ACTION ITEM -
In your copy, reproduce each entry exactly and leave out the pictures.

(Source texts of formatted documents)
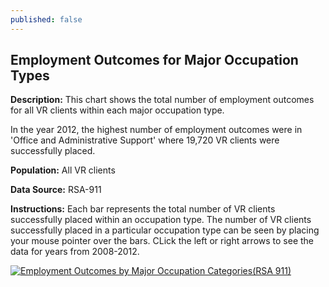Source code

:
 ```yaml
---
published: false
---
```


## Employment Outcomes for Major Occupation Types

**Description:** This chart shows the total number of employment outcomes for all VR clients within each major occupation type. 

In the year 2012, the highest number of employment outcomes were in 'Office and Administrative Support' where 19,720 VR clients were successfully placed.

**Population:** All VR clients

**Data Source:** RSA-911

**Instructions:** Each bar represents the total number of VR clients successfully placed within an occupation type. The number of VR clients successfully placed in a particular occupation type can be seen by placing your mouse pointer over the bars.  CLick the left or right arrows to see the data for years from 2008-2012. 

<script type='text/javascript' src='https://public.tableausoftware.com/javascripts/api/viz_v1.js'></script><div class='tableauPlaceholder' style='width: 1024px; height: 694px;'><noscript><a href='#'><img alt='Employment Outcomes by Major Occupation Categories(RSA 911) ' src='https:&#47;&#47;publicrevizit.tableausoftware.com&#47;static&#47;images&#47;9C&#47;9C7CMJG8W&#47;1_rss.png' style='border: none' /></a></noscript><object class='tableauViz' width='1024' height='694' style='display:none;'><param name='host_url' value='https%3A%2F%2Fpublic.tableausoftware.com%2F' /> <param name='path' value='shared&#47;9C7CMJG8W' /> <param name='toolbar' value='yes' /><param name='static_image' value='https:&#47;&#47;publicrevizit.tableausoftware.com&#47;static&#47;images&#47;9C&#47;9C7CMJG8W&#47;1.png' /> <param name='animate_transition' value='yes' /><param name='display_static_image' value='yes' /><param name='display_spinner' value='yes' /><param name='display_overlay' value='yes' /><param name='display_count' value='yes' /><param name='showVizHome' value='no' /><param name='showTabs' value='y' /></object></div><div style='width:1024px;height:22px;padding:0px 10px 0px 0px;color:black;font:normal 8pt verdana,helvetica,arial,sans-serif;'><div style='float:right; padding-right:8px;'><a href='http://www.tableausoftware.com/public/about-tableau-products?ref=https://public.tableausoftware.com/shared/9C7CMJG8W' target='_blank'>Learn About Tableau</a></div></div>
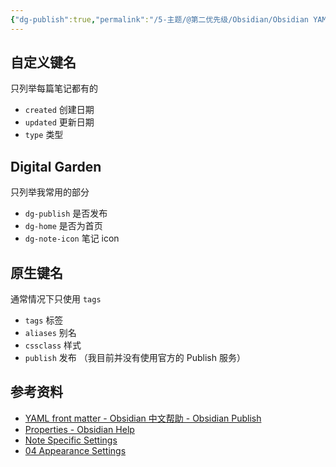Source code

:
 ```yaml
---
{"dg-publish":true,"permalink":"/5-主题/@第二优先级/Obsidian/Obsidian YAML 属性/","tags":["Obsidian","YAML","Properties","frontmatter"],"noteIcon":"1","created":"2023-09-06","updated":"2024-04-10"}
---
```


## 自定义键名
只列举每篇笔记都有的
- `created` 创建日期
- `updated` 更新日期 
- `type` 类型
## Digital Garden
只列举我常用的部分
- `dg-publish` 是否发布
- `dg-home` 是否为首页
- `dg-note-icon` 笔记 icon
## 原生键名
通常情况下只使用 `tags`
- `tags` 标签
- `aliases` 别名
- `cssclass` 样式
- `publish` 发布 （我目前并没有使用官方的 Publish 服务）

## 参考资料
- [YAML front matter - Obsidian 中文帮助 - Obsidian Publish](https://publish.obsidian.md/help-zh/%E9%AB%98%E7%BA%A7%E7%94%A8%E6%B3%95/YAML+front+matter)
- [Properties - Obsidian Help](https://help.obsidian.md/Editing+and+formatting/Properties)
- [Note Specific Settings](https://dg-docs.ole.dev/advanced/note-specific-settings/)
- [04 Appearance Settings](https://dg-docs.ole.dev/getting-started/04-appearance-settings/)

ANSWER SECTION -
Source code

:
 ```yaml
---
published: false
---
```


## Employment Outcomes for Major Occupation Types

**Description:** This chart shows the total number of employment outcomes for all VR clients within each major occupation type. 

In the year 2012, the highest number of employment outcomes were in 'Office and Administrative Support' where 19,720 VR clients were successfully placed.

**Population:** All VR clients

**Data Source:** RSA-911

**Instructions:** Each bar represents the total number of VR clients successfully placed within an occupation type. The number of VR clients successfully placed in a particular occupation type can be seen by placing your mouse pointer over the bars.  CLick the left or right arrows to see the data for years from 2008-2012. 

<script type='text/javascript' src='https://public.tableausoftware.com/javascripts/api/viz_v1.js'></script><div class='tableauPlaceholder' style='width: 1024px; height: 694px;'><noscript><a href='#'><img alt='Employment Outcomes by Major Occupation Categories(RSA 911) ' src='https:&#47;&#47;publicrevizit.tableausoftware.com&#47;static&#47;images&#47;9C&#47;9C7CMJG8W&#47;1_rss.png' style='border: none' /></a></noscript><object class='tableauViz' width='1024' height='694' style='display:none;'><param name='host_url' value='https%3A%2F%2Fpublic.tableausoftware.com%2F' /> <param name='path' value='shared&#47;9C7CMJG8W' /> <param name='toolbar' value='yes' /><param name='static_image' value='https:&#47;&#47;publicrevizit.tableausoftware.com&#47;static&#47;images&#47;9C&#47;9C7CMJG8W&#47;1.png' /> <param name='animate_transition' value='yes' /><param name='display_static_image' value='yes' /><param name='display_spinner' value='yes' /><param name='display_overlay' value='yes' /><param name='display_count' value='yes' /><param name='showVizHome' value='no' /><param name='showTabs' value='y' /></object></div><div style='width:1024px;height:22px;padding:0px 10px 0px 0px;color:black;font:normal 8pt verdana,helvetica,arial,sans-serif;'><div style='float:right; padding-right:8px;'><a href='http://www.tableausoftware.com/public/about-tableau-products?ref=https://public.tableausoftware.com/shared/9C7CMJG8W' target='_blank'>Learn About Tableau</a></div></div>
Source code

:
 ```yaml
---
{"dg-publish":true,"permalink":"/5-主题/@第二优先级/Obsidian/Obsidian YAML 属性/","tags":["Obsidian","YAML","Properties","frontmatter"],"noteIcon":"1","created":"2023-09-06","updated":"2024-04-10"}
---
```


## 自定义键名
只列举每篇笔记都有的
- `created` 创建日期
- `updated` 更新日期 
- `type` 类型
## Digital Garden
只列举我常用的部分
- `dg-publish` 是否发布
- `dg-home` 是否为首页
- `dg-note-icon` 笔记 icon
## 原生键名
通常情况下只使用 `tags`
- `tags` 标签
- `aliases` 别名
- `cssclass` 样式
- `publish` 发布 （我目前并没有使用官方的 Publish 服务）

## 参考资料
- [YAML front matter - Obsidian 中文帮助 - Obsidian Publish](https://publish.obsidian.md/help-zh/%E9%AB%98%E7%BA%A7%E7%94%A8%E6%B3%95/YAML+front+matter)
- [Properties - Obsidian Help](https://help.obsidian.md/Editing+and+formatting/Properties)
- [Note Specific Settings](https://dg-docs.ole.dev/advanced/note-specific-settings/)
- [04 Appearance Settings](https://dg-docs.ole.dev/getting-started/04-appearance-settings/)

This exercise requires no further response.